Entries taken from a collection
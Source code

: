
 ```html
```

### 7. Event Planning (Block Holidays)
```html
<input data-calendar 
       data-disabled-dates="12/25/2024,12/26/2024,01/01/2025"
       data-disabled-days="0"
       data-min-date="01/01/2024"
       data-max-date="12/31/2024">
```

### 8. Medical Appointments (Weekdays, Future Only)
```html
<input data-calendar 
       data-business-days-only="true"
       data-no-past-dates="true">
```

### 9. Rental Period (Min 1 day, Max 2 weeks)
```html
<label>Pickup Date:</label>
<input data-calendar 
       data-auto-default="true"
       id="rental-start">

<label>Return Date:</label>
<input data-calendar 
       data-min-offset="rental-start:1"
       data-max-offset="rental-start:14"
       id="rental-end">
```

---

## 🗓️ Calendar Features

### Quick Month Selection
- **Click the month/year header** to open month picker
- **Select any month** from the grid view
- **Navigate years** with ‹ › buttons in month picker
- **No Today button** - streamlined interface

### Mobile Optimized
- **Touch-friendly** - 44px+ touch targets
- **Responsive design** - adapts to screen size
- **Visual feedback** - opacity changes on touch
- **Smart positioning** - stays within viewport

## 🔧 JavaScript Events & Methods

_What you should do_.
All lines from the one with "- **Touch-friendly** - 44px+ touch targets" through the final line above are to be quoted exactly; quote no other line.

_Final answer_.
- **Touch-friendly** - 44px+ touch targets
- **Responsive design** - adapts to screen size
- **Visual feedback** - opacity changes on touch
- **Smart positioning** - stays within viewport

## 🔧 JavaScript Events & Methods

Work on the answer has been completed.